I generally advise that you make the withdrawal from your 529 plan payable to the beneficiary, and that the beneficiary uses that money to pay college bills. The IRS will usually accept your tax returns without further question, and if you do undergo an audit, the earnings exclusion should be easy to substantiate. In contrast, withdrawals made payable to the account owner seem to be attracting extra scrutiny from the IRS, even when you have properly accounted for the beneficiary’s college expenses.
The third option, making the withdrawal payable to the school, has a couple of advantages, but also one big disadvantage. It is often the easiest approach since it means you do not have to handle the funds yourself. And it assures proper timing because the withdrawals and expenses will always match up in the same tax year. The timing issue can be a problem if the withdrawal goes directly to you or to the beneficiary. That is, you could be facing extra taxes and penalties if expenses are not paid in the same calendar year as the withdrawals.

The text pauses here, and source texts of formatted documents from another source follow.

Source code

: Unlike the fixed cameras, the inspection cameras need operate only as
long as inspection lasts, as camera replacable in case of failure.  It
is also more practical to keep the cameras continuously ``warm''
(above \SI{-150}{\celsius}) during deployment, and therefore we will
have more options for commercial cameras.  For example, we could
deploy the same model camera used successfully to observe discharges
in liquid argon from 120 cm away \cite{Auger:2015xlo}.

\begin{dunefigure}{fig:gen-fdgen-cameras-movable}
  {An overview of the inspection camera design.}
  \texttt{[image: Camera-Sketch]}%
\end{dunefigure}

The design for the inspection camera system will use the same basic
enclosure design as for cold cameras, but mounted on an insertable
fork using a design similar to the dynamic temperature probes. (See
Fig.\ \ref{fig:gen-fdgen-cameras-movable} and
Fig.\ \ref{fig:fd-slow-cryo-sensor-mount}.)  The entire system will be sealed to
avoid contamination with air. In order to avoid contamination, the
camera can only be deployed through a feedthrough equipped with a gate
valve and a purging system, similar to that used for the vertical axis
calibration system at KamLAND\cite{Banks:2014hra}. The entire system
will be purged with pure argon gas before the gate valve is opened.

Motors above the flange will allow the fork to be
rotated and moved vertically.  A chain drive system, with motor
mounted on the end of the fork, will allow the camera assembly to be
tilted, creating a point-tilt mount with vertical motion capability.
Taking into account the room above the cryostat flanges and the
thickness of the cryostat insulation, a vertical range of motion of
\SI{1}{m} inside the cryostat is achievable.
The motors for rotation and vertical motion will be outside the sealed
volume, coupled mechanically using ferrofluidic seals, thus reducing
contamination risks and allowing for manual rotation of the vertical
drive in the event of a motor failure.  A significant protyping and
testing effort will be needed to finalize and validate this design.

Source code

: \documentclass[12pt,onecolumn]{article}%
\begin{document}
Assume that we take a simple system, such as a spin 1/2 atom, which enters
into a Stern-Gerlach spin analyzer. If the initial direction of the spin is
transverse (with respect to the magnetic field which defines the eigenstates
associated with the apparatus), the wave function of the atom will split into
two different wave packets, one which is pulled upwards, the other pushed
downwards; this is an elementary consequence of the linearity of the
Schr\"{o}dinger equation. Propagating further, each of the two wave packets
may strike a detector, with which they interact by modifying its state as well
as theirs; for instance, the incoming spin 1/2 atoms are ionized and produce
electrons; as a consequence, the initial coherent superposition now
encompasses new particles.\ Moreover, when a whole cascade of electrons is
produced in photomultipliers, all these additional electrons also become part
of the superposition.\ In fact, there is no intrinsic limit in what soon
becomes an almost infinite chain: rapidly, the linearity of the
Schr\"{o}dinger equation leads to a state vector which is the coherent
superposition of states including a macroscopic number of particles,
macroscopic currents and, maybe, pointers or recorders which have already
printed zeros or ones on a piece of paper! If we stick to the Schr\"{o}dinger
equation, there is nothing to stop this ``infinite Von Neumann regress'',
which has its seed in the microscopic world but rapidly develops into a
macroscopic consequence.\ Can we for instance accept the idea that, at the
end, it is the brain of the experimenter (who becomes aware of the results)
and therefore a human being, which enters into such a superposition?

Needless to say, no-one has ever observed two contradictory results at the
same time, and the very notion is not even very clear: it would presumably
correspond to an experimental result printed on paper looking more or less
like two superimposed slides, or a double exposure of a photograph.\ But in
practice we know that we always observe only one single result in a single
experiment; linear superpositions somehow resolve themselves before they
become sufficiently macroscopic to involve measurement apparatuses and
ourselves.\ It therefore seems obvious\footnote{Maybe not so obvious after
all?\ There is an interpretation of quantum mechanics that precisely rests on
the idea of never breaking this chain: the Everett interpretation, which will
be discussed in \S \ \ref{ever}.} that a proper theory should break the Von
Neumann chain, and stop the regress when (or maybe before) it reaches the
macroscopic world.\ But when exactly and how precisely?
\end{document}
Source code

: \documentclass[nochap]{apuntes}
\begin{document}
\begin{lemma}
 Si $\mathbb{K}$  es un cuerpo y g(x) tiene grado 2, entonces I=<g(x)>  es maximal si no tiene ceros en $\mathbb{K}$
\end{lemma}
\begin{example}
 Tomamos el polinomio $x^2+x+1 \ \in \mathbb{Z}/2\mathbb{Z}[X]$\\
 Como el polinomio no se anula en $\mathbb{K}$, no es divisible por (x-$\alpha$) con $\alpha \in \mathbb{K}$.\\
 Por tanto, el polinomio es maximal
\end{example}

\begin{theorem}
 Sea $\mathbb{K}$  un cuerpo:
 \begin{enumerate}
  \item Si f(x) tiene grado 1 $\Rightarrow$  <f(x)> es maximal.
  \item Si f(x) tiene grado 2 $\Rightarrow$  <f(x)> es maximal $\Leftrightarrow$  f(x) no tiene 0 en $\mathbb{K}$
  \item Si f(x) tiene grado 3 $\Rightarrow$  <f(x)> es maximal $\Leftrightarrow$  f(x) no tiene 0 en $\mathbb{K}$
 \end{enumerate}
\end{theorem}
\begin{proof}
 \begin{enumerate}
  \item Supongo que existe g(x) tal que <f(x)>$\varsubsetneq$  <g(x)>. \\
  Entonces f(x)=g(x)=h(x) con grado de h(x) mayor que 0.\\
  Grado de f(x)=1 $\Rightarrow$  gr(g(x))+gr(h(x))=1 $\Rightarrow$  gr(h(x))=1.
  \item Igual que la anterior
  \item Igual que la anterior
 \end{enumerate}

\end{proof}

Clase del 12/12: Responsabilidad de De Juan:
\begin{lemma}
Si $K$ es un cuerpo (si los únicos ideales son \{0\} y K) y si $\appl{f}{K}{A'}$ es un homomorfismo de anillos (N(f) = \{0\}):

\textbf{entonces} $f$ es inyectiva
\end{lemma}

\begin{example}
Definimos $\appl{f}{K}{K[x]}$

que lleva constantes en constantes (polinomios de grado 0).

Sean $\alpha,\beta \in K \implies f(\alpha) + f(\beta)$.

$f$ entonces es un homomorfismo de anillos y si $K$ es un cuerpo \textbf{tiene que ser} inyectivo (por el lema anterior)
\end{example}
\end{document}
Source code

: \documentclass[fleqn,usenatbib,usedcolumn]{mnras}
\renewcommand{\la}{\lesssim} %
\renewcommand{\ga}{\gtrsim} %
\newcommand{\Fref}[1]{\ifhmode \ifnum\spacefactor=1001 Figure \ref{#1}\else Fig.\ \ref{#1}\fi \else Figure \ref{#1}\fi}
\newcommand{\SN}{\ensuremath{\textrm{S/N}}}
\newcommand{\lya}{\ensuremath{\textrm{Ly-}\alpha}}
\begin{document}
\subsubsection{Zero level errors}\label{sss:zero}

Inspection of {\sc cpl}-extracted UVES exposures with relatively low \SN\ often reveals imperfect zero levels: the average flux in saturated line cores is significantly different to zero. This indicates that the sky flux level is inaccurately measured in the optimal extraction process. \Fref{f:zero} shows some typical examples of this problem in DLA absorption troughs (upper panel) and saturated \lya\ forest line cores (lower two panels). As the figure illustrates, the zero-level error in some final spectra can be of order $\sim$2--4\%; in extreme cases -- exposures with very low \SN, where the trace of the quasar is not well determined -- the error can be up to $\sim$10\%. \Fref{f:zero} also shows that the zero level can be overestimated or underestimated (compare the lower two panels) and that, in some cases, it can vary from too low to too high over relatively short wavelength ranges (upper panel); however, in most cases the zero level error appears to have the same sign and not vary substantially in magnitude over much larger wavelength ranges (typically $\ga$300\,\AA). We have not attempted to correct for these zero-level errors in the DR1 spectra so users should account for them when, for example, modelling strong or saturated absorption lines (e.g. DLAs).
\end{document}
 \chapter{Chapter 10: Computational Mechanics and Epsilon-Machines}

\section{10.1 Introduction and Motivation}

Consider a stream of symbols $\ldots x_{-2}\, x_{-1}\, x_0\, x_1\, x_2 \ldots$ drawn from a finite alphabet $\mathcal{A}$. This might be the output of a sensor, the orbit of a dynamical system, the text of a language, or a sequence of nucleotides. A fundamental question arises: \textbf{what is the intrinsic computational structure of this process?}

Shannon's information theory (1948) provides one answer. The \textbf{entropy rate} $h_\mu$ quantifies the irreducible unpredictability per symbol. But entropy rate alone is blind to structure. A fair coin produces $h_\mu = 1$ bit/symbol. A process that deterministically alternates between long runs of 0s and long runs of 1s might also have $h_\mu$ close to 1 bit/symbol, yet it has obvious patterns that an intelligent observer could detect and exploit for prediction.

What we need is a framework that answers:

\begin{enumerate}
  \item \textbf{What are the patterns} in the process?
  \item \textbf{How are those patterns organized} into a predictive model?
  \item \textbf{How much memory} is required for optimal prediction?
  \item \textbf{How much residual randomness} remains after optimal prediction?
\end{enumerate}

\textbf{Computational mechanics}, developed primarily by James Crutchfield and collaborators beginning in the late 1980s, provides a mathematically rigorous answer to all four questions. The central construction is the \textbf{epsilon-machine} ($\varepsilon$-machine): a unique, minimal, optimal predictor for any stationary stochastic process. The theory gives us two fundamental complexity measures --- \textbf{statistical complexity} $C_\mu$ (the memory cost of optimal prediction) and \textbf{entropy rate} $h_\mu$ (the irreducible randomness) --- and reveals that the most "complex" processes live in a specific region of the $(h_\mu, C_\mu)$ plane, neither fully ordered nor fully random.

The disadvantage, and the reason I hesitate to recommend withdrawals be made payable to the school, is that some schools will seek to adjust the student’s financial aid award when they receive a check directly from a 529 plan. You can alleviate this concern by first contacting your child’s college and asking about their financial aid policies.
Be sure to read the disclosures from your own 529 plan to fully understand the procedures for requesting withdrawals. Most prepaid tuition plans and a few 529 savings plans do not provide all three of the options I described above.